DIRECTIONS FOR THIS TASK: Take the line that has "423-12, du 6°" in it and every line after it to the end of the entries, and reproduce them exactly.

━━ GIVEN ENTRIES

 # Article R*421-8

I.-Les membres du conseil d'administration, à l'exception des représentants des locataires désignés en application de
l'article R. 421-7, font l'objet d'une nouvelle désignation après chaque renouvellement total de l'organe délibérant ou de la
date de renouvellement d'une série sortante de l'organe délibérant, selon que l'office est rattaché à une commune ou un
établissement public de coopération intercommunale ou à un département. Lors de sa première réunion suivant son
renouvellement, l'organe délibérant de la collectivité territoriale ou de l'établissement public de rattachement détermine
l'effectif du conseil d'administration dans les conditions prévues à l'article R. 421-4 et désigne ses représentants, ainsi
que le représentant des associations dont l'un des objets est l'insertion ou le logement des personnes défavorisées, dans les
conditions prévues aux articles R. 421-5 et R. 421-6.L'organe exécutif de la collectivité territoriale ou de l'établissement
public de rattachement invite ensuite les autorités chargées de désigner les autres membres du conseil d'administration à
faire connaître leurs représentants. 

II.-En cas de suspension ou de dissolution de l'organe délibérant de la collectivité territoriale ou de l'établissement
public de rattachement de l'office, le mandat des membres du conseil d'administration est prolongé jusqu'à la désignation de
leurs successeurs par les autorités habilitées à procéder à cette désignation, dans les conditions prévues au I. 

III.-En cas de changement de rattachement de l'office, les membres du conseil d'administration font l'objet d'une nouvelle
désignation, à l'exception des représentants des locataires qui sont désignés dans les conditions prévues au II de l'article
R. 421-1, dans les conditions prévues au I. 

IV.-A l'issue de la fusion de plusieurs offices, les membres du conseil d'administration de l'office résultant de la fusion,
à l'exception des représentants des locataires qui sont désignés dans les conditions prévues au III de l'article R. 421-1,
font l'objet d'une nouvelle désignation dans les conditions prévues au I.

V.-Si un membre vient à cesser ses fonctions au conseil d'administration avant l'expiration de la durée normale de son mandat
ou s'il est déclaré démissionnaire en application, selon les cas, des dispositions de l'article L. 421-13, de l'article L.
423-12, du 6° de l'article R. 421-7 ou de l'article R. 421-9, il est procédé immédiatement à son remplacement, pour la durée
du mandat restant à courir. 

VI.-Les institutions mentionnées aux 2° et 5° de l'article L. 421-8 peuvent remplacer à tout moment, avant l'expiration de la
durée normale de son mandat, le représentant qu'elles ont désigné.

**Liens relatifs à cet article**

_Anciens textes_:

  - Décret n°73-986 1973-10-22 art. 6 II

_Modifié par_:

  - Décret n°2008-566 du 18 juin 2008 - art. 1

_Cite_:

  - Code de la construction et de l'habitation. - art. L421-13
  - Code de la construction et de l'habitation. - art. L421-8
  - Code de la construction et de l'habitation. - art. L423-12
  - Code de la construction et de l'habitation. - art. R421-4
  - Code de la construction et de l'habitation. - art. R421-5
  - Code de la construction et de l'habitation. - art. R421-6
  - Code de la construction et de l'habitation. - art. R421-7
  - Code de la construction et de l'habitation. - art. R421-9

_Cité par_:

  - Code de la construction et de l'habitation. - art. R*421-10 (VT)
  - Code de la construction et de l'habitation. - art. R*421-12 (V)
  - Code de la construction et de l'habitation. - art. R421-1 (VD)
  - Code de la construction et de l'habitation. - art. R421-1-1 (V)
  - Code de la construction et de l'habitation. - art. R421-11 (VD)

━━━━

EXERCISE RESULT:
423-12, du 6° de l'article R. 421-7 ou de l'article R. 421-9, il est procédé immédiatement à son remplacement, pour la durée
du mandat restant à courir. 

VI.-Les institutions mentionnées aux 2° et 5° de l'article L. 421-8 peuvent remplacer à tout moment, avant l'expiration de la
durée normale de son mandat, le représentant qu'elles ont désigné.

**Liens relatifs à cet article**

_Anciens textes_:

  - Décret n°73-986 1973-10-22 art. 6 II

_Modifié par_:

  - Décret n°2008-566 du 18 juin 2008 - art. 1

_Cite_:

  - Code de la construction et de l'habitation. - art. L421-13
  - Code de la construction et de l'habitation. - art. L421-8
  - Code de la construction et de l'habitation. - art. L423-12
  - Code de la construction et de l'habitation. - art. R421-4
  - Code de la construction et de l'habitation. - art. R421-5
  - Code de la construction et de l'habitation. - art. R421-6
  - Code de la construction et de l'habitation. - art. R421-7
  - Code de la construction et de l'habitation. - art. R421-9

_Cité par_:

  - Code de la construction et de l'habitation. - art. R*421-10 (VT)
  - Code de la construction et de l'habitation. - art. R*421-12 (V)
  - Code de la construction et de l'habitation. - art. R421-1 (VD)
  - Code de la construction et de l'habitation. - art. R421-1-1 (V)
  - Code de la construction et de l'habitation. - art. R421-11 (VD)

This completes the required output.